TASK-AGNOSTIC ONLINE META-LEARNING IN NON-STATIONARY ENVIRONMENTS

Abstract

Online meta-learning has recently emerged as a marriage between batch metalearning and online learning, for achieving the capability of quick adaptation on new tasks in a lifelong manner. However, most existing approaches focus on the restrictive setting where the distribution of the online tasks remains fixed with known task boundaries. In this work we relax these assumptions and propose a novel algorithm for task-agnostic online meta-learning in non-stationary environments. More specifically, we first propose two simple but effective detection mechanisms of task switches and distribution shift based on empirical observations, which serve as a key building block for more elegant online model updates in our algorithm: the task switch detection mechanism allows reusing of the best model available for the current task at hand, and the distribution shift detection mechanism differentiates the meta model update so as to preserve the knowledge for in-distribution tasks and quickly learn the new knowledge for out-of-distribution tasks. Motivated by the recent advance in online learning, our online meta model updates are based only on the current data, which eliminates the need of storing previous data as required in most existing methods. This crucial choice is also well supported by our theoretical analysis of dynamic regret in online meta-learning, where a sublinear regret can be achieved by updating the meta model at each round using the current data only.
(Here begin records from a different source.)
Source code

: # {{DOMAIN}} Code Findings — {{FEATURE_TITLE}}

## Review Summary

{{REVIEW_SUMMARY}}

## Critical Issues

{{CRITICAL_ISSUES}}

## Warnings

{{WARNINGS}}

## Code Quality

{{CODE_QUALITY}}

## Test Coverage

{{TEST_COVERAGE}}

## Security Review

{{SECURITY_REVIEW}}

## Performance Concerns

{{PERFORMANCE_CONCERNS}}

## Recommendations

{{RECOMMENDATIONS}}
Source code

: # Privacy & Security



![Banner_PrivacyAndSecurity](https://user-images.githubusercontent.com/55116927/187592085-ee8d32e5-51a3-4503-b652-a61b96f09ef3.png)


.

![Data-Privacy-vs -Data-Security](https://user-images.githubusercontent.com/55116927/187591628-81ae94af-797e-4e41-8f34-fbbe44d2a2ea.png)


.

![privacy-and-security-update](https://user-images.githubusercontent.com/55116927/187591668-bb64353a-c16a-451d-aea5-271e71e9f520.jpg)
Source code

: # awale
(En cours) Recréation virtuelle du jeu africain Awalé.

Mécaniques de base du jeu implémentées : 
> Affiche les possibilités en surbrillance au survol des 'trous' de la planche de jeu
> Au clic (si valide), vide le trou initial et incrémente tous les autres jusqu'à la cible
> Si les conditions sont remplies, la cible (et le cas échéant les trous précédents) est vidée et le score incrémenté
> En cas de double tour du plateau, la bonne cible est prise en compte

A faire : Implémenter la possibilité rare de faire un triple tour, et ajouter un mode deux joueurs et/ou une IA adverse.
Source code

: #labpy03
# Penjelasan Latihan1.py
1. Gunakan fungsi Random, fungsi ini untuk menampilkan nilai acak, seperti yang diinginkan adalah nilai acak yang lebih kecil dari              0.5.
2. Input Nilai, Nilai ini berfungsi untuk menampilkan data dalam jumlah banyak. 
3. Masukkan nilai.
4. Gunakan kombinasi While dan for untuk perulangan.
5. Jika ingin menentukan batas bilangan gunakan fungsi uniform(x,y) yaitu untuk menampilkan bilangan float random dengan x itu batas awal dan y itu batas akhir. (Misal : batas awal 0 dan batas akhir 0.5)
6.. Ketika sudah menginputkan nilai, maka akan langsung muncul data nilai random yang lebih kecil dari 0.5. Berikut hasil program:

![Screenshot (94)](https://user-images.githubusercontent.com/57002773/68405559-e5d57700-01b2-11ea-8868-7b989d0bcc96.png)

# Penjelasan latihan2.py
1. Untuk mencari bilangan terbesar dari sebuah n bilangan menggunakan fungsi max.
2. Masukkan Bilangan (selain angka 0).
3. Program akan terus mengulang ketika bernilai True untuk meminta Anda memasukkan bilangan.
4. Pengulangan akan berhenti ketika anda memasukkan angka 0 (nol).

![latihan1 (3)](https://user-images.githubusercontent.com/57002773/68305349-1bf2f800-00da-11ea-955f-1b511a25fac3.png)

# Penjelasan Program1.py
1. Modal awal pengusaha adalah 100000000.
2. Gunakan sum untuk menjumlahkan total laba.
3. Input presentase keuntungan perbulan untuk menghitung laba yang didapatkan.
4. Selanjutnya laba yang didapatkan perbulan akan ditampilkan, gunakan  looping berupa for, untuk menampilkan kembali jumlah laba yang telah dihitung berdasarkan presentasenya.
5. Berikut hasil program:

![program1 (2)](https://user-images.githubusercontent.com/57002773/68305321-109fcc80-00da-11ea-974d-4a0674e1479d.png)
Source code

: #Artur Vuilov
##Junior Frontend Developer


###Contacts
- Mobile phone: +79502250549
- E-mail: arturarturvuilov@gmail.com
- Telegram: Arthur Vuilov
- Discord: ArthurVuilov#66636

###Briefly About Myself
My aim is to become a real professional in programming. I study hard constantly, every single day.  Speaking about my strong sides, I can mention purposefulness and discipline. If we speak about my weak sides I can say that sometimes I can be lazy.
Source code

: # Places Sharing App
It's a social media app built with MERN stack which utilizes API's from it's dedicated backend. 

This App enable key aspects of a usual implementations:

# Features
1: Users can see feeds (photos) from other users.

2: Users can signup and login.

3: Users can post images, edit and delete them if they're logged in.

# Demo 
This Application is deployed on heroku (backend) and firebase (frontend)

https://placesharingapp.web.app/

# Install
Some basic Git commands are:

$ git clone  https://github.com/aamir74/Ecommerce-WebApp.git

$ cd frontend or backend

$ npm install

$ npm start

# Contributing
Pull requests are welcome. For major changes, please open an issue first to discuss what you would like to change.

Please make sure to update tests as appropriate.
Empirical studies on three different benchmarks clearly demonstrate the significant advantage of our algorithm over related baseline approaches.

1. INTRODUCTION

Two key aspects of human intelligence are the abilities to quickly learn complex tasks and continually update their knowledge base for faster learning of future tasks. Meta-learning (Koch et al., 2015; Ravi & Larochelle, 2016; Finn et al., 2017) and online learning (Hannan, 1957; Shalev-Shwartz & Singer, 2007; Cesa-Bianchi & Lugosi, 2006) are two main research directions that try to equip learning agents with these abilities. In particular, meta-learning aims to facilitate quick learning of new unseen tasks by building a prior over model parameters based on the knowledge of related tasks, whereas online learning deals with the problem where the task data is sequentially revealed to a learning agent. To achieve the capability of fast adaptation on new tasks in a lifelong manner, online meta-learning (Finn et al., 2017; Harrison et al., 2020; Yao et al., 2020) has attracted much attention recently. Considering the setup where online tasks arrive one at a time, the objective of online meta-learning is to continuously update the meta prior based on which the new task can be learnt more quickly after the agent encounters more tasks. In online meta-learning, the agent typically maintains two separate models, i.e., the meta-model to capture the underlying common knowledge across tasks and the online task model for solving the current task in hand. Most of the existing studies (Finn et al., 2017; Acar et al., 2021) in online meta-learning follow a "resetting" strategy: quickly adapt the online task model from the meta model using the current data, update the meta model and reset the online task model back to the updated meta model at the beginning of the next task. This strategy generally works well when the task boundaries are known and the task distribution remains stationary. However, in many real-world data streams the task boundaries are not directly visible to the agent (Rajasegaran et al., 2022; Caccia et al., 2020; Harrison et al., 2020) , and the task distributions can dynamically change during the online learning stage. Therefore, in this work we seek to solve the online meta-learning problem in such more realistic settings.